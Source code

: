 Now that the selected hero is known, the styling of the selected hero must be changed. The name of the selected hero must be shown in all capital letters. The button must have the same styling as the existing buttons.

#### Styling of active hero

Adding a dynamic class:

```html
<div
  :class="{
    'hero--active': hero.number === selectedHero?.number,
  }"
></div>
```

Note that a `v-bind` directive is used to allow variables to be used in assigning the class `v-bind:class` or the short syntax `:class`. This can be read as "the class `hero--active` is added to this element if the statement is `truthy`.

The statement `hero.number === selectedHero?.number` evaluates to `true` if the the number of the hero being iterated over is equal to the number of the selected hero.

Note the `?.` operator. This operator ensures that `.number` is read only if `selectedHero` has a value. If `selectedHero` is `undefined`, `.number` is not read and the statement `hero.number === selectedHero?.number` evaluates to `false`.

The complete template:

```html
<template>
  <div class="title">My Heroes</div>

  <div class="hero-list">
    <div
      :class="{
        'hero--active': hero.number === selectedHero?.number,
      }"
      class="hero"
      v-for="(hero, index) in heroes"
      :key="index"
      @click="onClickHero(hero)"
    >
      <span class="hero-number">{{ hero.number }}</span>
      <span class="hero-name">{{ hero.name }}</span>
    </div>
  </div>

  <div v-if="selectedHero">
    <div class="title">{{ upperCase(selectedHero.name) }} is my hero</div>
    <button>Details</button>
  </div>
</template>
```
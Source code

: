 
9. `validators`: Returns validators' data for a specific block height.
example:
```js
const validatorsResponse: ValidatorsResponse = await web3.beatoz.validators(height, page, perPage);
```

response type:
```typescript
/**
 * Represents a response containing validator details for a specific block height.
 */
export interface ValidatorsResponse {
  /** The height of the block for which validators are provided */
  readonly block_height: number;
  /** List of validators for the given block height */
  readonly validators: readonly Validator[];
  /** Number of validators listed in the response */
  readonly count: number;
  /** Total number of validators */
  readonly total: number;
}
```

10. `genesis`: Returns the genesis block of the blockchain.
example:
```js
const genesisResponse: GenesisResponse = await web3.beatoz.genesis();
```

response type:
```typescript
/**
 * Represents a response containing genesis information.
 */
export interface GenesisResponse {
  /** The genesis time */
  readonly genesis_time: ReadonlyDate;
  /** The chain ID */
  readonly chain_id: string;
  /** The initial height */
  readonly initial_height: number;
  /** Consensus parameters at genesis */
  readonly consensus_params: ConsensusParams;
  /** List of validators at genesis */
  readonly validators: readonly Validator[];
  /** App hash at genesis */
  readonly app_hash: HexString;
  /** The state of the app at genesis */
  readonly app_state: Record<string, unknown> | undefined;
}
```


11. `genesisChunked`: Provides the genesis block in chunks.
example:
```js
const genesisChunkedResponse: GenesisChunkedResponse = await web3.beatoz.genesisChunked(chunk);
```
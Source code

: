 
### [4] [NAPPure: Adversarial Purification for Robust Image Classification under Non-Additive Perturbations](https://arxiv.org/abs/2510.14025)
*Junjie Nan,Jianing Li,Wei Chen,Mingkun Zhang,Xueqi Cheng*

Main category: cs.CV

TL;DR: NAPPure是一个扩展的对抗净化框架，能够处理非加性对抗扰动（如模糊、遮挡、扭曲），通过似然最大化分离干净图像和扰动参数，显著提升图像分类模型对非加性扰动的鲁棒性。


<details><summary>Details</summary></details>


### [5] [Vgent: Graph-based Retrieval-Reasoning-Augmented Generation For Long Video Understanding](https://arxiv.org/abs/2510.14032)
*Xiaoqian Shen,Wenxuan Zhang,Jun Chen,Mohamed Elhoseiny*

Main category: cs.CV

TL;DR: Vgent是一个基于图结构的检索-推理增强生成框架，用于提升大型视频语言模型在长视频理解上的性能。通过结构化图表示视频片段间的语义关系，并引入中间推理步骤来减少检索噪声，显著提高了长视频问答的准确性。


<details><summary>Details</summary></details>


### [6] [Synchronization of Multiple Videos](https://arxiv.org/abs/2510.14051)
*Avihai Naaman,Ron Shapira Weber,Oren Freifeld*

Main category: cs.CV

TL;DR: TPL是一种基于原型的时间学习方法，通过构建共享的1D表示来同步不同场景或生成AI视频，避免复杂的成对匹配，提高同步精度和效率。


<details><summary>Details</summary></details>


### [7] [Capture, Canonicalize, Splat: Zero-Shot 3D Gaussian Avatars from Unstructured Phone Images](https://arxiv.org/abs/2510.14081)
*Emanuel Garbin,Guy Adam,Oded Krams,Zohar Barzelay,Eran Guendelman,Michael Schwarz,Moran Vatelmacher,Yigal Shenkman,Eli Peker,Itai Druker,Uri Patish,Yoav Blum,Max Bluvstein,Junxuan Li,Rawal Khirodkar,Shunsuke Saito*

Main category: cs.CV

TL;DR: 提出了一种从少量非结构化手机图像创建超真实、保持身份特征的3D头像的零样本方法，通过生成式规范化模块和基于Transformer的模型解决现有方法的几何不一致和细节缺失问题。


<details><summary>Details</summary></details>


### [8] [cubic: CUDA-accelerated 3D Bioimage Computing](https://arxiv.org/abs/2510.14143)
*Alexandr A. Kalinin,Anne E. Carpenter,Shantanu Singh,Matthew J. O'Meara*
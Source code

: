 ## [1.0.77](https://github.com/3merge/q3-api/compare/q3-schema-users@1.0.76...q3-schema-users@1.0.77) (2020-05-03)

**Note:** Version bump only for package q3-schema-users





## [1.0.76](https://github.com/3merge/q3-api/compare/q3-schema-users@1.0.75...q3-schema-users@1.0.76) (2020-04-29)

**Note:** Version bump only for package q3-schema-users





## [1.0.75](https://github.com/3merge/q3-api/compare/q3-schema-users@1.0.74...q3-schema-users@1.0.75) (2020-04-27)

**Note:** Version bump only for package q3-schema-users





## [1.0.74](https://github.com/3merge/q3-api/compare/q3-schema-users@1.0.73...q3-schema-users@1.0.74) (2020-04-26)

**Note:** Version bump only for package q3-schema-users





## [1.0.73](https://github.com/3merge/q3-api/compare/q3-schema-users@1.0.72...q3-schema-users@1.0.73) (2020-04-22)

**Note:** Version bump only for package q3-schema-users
==================================================
What you should do
Only the number is wanted: how many lines above include the word "specific"?

Output
2